Dopo minuti d’attesa mi rendo
conto che non vuole darmi piacere, che il suo pene
eretto oltre l’impossibile non entrerà né ora né mai.
Eppure non ci vorrebbe niente, basterebbe una leggera
pressione, quasi una disattenzione per farlo cadere dove
il mio sesso lo reclama a gran voce. Non credo di aver
mai raggiunto questo diametro d’invito, non credo d’aver
mai desiderato un maschio senza un velo di affetto che
m’illudesse di non essere animale. Ma lui non vuole
congiungersi, non vuole darmi piacere, vuole solo farmi
provare fino alle viscere un immenso desiderio senza
amore.
Pazza di follia lo prego di entrare, lo
invito a dar retta al suo sesso, al suo orgoglio di
maschio che non perde occasione di scaricare le voglie,
ma lui imperterrito continua ad accarezzarmi, a
dimostrarmi quanto il desiderio sia più forte di
qualsiasi orgasmo, oltre il quale non nulla neanche la
ragione di aspettare un architetto dentro una sala
d’attesa.
Tra le crepe dello specchio riesco ad
intravedere la sua mano che veloce assesta gli ultimi
colpi al suo piacere. “Aspetta!” Cerco di urlargli con
quanta voce la mia delusione consente. Ma lui continua a
strofinarsi ed accarezzarmi e mi dice di non
preoccuparmi, di aspettare ancora qualche momento. Ora
lo sento, si avvicina con il suo corpo scomposto e preme
tra le mie gambe capienti, ma qualcuno in preda
all’urgenza apre la porta e guarda allibito. Lui si
ferma, s’allontana e lo invita indicando l’oggetto che
freme, la mia fica borghese che ora non distinguerebbe
un uomo ad un sesso.
Cerco di sorridere, ma
l’altro declina e cortesemente rifiuta, poi entra
nell’altro bagno e chiude la porta. Oramai sono senza
controllo, la mia carne impazzisce pensando che uomo
qualunque abbia rifiutato cortese queste gambe
allargate, queste mutande che pendono, preferendomi un
cesso più adatto ai suoi bisogni. Grido, urlo tra un
altoparlante che gracchia ed un treno che parte e la
scena di colpo svanisce.
Mi sveglio di
soprassalto e lo vedo ancora seduto nella stessa
posizione intento a cercare di scoprire il colore delle
mie mutande. In preda al pudore stringo le mie gambe a
morsa. Mi guarda deluso, ma io arrossisco provando
vergogna al solo pensare che sia entrato nel mio sogno.

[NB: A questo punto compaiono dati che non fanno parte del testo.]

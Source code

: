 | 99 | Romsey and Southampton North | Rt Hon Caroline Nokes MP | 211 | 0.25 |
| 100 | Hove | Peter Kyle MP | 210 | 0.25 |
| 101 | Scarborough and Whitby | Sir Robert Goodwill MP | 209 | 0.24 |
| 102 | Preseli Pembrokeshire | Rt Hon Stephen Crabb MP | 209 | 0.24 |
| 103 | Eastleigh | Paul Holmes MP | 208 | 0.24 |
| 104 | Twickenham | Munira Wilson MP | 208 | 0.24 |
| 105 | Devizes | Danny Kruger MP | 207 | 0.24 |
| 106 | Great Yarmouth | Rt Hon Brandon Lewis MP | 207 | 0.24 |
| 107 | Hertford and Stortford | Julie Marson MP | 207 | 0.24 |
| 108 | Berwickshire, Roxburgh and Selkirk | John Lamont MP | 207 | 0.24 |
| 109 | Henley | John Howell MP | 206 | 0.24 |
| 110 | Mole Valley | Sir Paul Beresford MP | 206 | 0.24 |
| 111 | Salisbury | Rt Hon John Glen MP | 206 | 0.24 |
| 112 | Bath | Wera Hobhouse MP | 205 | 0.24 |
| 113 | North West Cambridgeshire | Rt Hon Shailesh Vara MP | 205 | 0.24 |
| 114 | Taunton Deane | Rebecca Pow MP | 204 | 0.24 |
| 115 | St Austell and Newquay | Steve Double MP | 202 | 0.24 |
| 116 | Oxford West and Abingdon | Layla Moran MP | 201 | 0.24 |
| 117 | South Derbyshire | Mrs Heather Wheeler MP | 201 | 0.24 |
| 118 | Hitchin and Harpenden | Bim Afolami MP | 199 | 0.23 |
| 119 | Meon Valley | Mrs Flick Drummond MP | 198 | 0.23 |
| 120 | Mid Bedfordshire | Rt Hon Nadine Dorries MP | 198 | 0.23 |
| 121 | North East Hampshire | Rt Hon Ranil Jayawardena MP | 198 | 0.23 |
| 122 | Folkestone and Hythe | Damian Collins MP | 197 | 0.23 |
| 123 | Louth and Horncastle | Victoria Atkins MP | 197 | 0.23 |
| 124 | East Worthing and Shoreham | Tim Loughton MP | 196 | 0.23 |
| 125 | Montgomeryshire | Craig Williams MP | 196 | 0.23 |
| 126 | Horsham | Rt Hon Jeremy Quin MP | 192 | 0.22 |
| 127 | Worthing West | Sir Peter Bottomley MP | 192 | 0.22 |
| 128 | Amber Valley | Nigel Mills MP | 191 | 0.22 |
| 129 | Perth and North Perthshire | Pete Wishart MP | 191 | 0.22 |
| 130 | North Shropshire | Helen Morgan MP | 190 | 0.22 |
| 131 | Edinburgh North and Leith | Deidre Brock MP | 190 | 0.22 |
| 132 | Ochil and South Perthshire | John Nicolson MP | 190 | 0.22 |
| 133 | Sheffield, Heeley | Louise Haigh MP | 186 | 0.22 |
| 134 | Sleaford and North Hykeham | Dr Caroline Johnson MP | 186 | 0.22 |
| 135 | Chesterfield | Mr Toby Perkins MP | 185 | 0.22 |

Mi alzo e gli sorrido quasi ringraziandolo perché questo
pomeriggio non è passato per niente, perché il mio sesso
non sarà più un lavandino senza tappo e senza fondo in
nome d’un feticcio d’amore, perché finalmente m’accorgo
che fino ad oggi, gli uomini tutti, invece del sesso
m’hanno solo fottuto l’anima e il cuore.